In our view this is conceptually flawed: you cannot add the value of public services received to someone’s household income in order to produce a grand measure of their standard of living, since the public services people receive are related to their underlying needs. It doesn’t follow that someone is better off because they are ill one year and so receive more NHS services than someone who is fit.
If we want to know who is hit hardest – and who escapes most easily – in the real world we surely want to know instead what proportion of their income the lost services represent. Imagine a household has to pick up the cost of services lost out of its own pocket; what matters is how much this is relative to their household income. This will be a very real consideration to people facing, say, rises in bus or rail fares because of spending cuts reducing the public subsidy.
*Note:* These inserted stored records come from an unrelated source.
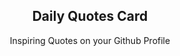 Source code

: <p align="center">
  <h2 align="center">Daily Quotes Card</h2>
  <p align="center">Inspiring Quotes on your Github Profile</p>
</p>
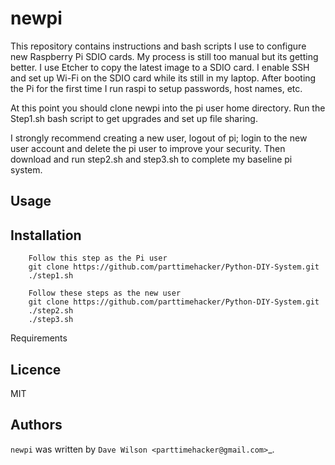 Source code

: newpi
=========

This repository contains instructions and bash scripts I use to configure new Raspberry Pi SDIO cards. My process is still too manual but its getting better. I use Etcher to copy the latest image to a SDIO card. I enable SSH and set up Wi-Fi on the SDIO card while its still in my laptop. After booting the Pi for the first time I run raspi to setup passwords, host names, etc. 

At this point you should clone newpi into the pi user home directory. Run the Step1.sh bash script to get upgrades and set up file sharing.

I strongly recommend creating a new user, logout of pi; login to the new user account and delete the pi user to improve your security. Then download and run step2.sh and step3.sh to complete my baseline pi system.

Usage
-----
     

Installation
------------

        Follow this step as the Pi user
        git clone https://github.com/parttimehacker/Python-DIY-System.git
        ./step1.sh
        
        Follow these steps as the new user
        git clone https://github.com/parttimehacker/Python-DIY-System.git
        ./step2.sh
        ./step3.sh
        

Requirements

Licence
-------

MIT

Authors
-------

`newpi` was written by `Dave Wilson <parttimehacker@gmail.com>`_.
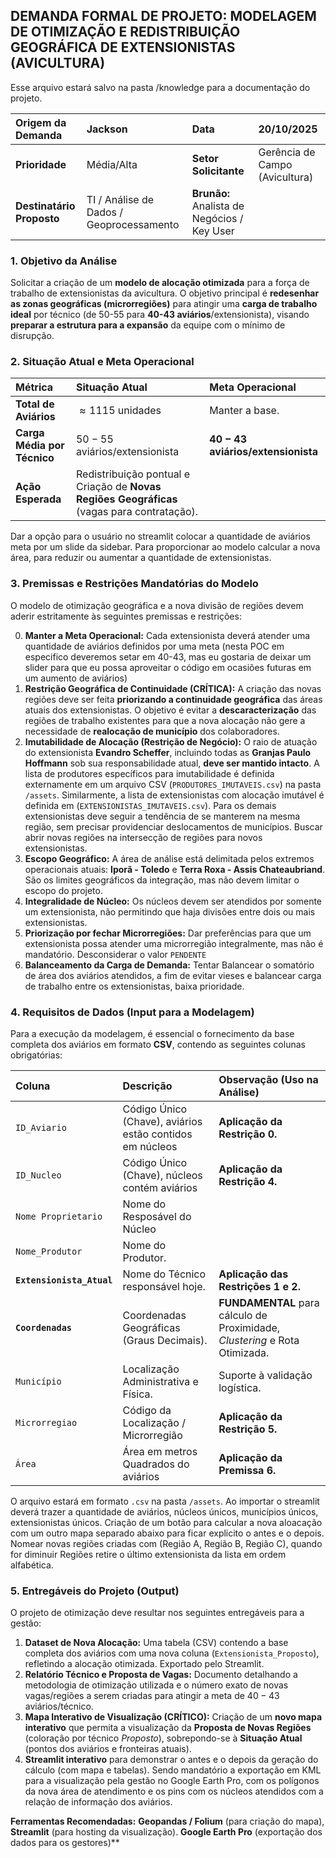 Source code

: DEMANDA FORMAL DE PROJETO: MODELAGEM DE OTIMIZAÇÃO E REDISTRIBUIÇÃO GEOGRÁFICA DE EXTENSIONISTAS (AVICULTURA)
-------------------------------------------------------------------------------------------------------------

Esse arquivo estará salvo na pasta /knowledge para a documentação do projeto.

| **Origem da Demanda**     | **Jackson**                              | **Data**                                    | **20/10/2025**                 |
|:------------------------- |:---------------------------------------- |:------------------------------------------- |:------------------------------ |
| **Prioridade**            | Média/Alta                               | **Setor Solicitante**                       | Gerência de Campo (Avicultura) |
| **Destinatário Proposto** | TI / Análise de Dados / Geoprocessamento | **Brunão:** Analista de Negócios / Key User |                                |

### 1. Objetivo da Análise

Solicitar a criação de um **modelo de alocação otimizada** para a força de trabalho de extensionistas da avicultura. O objetivo principal é **redesenhar as zonas geográficas (microrregiões)** para atingir uma **carga de trabalho ideal** por técnico (de 50-55 para **40-43 aviários**/extensionista), visando **preparar a estrutura para a expansão** da equipe com o mínimo de disrupção.

### 2. Situação Atual e Meta Operacional

| **Métrica**                 | **Situação Atual**                                                                          | **Meta Operacional**                 |
|:--------------------------- |:------------------------------------------------------------------------------------------- |:------------------------------------ |
| **Total de Aviários**       | $\approx 1115$ unidades                                                                     | Manter a base.                       |
| **Carga Média por Técnico** | $50 - 55$ aviários/extensionista                                                            | **$40 - 43$ aviários/extensionista** |
| **Ação Esperada**           | Redistribuição pontual e Criação de **Novas Regiões Geográficas** (vagas para contratação). |                                      |

Dar a opção para o usuário no streamlit colocar a quantidade de aviários meta por um slide da sidebar. Para proporcionar ao modelo calcular a nova área, para reduzir ou aumentar a quantidade de extensionistas.

### 3. Premissas e Restrições Mandatórias do Modelo

O modelo de otimização geográfica e a nova divisão de regiões devem aderir estritamente às seguintes premissas e restrições:

0. **Manter a Meta Operacional:** Cada extensionista deverá atender uma quantidade de aviários definidos por uma meta (nesta POC em especifico deveremos setar em 40-43, mas eu gostaria de deixar um slider para que eu possa aproveitar o código em ocasiões futuras em um aumento de aviários)
1. **Restrição Geográfica de Continuidade (CRÍTICA):** A criação das novas regiões deve ser feita **priorizando a continuidade geográfica** das áreas atuais dos extensionistas. O objetivo é evitar a **descaracterização** das regiões de trabalho existentes para que a nova alocação não gere a necessidade de **realocação de município** dos colaboradores.
2. **Imutabilidade de Alocação (Restrição de Negócio):** O raio de atuação do extensionista **Evandro Scheffer**, incluindo todas as **Granjas Paulo Hoffmann** sob sua responsabilidade atual, **deve ser mantido intacto**. A lista de produtores específicos para imutabilidade é definida externamente em um arquivo CSV (`PRODUTORES_IMUTAVEIS.csv`) na pasta `/assets`. Similarmente, a lista de extensionistas com alocação imutável é definida em (`EXTENSIONISTAS_IMUTAVEIS.csv`). Para os demais extensionistas deve seguir a tendência de se manterem na mesma região, sem precisar providenciar deslocamentos de municípios. Buscar abrir novas regiões na intersecção de regiões para novos extensionistas.
3. **Escopo Geográfico:** A área de análise está delimitada pelos extremos operacionais atuais: **Iporã - Toledo** e **Terra Roxa - Assis Chateaubriand**. São os limites geográficos da integração, mas não devem limitar o escopo do projeto.
4. **Integralidade de Núcleo:** Os núcleos devem ser atendidos por somente um extensionista, não permitindo que haja divisões entre dois ou mais extensionistas.
5. **Priorização por fechar Microrregiões:** Dar preferências para que um extensionista possa atender uma microrregião integralmente, mas não é mandatório. Desconsiderar o valor `PENDENTE`
6. **Balanceamento da Carga de Demanda:** Tentar Balancear o somatório de área dos aviários atendidos, a fim de evitar vieses e balancear carga de trabalho entre os extensionistas, baixa prioridade.

### 4. Requisitos de Dados (Input para a Modelagem)

Para a execução da modelagem, é essencial o fornecimento da base completa dos aviários em formato **CSV**, contendo as seguintes colunas obrigatórias:

| **Coluna**                   | **Descrição**                             				 | **Observação (Uso na Análise)**                                             |
|:---------------------------- |:------------------------------------------------------- |:----------------------------------------------------------------------------  |
| `ID_Aviario`                 | Código Único (Chave), aviários estão contidos em núcleos| **Aplicação da Restrição 0.**                                                |
| `ID_Nucleo`                  | Código Único (Chave), núcleos contém aviários			 | **Aplicação da Restrição 4.**                                               |
| `Nome Proprietario`          | Nome do Resposável do Núcleo              				 |                                                                             |
| `Nome_Produtor`              | Nome do Produtor.                         				 |                                                                             |
| **`Extensionista_Atual`**    | Nome do Técnico responsável hoje.         				 | **Aplicação das Restrições 1 e 2.**                                         |
| **`Coordenadas`**			   | Coordenadas Geográficas (Graus Decimais). 				 | **FUNDAMENTAL** para cálculo de Proximidade, *Clustering* e Rota Otimizada. |
| `Município`				   | Localização Administrativa e Física.      				 | Suporte à validação logística.                                              |
| `Microrregiao`               | Código da Localização / Microrregião     				 | **Aplicação da Restrição 5.**                                               |
| `Área`                       | Área em metros Quadrados do aviários      				 | **Aplicação da Premissa 6.**                                                |

O arquivo estará em formato `.csv` na pasta `/assets`.
Ao importar o streamlit deverá trazer a quantidade de aviários, núcleos únicos, municípios únicos, extensionistas únicos.
Criação de um botão para calcular a nova aloacação com um outro mapa separado abaixo para ficar explicito o antes e o depois. Nomear novas regiões criadas com (Região A, Região B, Região C), quando for diminuir Regiões retire o último extensionista da lista em ordem alfabética.

### 5. Entregáveis do Projeto (Output)

O projeto de otimização deve resultar nos seguintes entregáveis para a gestão:

1. **Dataset de Nova Alocação:** Uma tabela (CSV) contendo a base completa dos aviários com uma nova coluna (`Extensionista_Proposto`), refletindo a alocação otimizada. Exportado pelo Streamlit.
2. **Relatório Técnico e Proposta de Vagas:** Documento detalhando a metodologia de otimização utilizada e o número exato de novas vagas/regiões a serem criadas para atingir a meta de $40 - 43$ aviários/técnico.
3. **Mapa Interativo de Visualização (CRÍTICO):** Criação de um **novo mapa interativo** que permita a visualização da **Proposta de Novas Regiões** (coloração por técnico *Proposto*), sobrepondo-se à **Situação Atual** (pontos dos aviários e fronteiras atuais).
4. **Streamlit interativo** para demonstrar o antes e o depois da geração do cálculo (com mapa e tabelas). Sendo mandatório a exportação em KML para a visualização pela gestão no Google Earth Pro, com os polígonos da nova área de atendimento e os pins com os núcleos atendidos com a relação de informação dos aviários.

**Ferramentas Recomendadas:** **Geopandas / Folium** (para criação do mapa), **Streamlit** (para hosting da visualização). **Google Earth Pro** (exportação dos dados para os gestores)**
The Treasury annex does provide the necessary figures to express impact in this way – but somehow forgot to draw the relevant diagram. The bottom quintile earn on average £13,800 and are losing £364 of benefits in kind. The top quintile earn on average £48,700 and are losing £530 of benefits in kind. Here is what the distributional impact looks like on the basis of the Treasury’s own figures.
The impact for the top 40 per cent is relatively lighter – that on the bottom 60 per cent worse:
Here are the tables used:
A further concern is that today’s analysis leaves out many more areas of public spending than seem necessary, including only half of public spending in the analysis. For example, it omits all Home Office spending (including policing) as well as other things like support for rural communities, and all broad “public goods” such as defence and environmental protection. Clearly, the government does not think that these areas do not have public value for UK citizens!
The Treasury suggestion that methodological complexity makes it most sensible to exclude the value of these public goods from consideration should be challenged. A perfectly sensible approach is to include the value of public goods on a flat-rate basis – except where data is available (as in the case of the British Crime Survey) to allocate public spending more specifically. (The Fabian/Landman research was able to allocate 70 per cent of public spending on a household distribution basis, with a flat-rate allocation of remaining spending).
This matters because excluding the public value of so much of public spending changes the outcome: it suggests the distributional impact of the spending cuts is less regressive than if these important areas were also included. The government has explained why the distributional fairness test matters.
But they will need different policies if they want one of their future claims to have met it to stand up for 24 hours.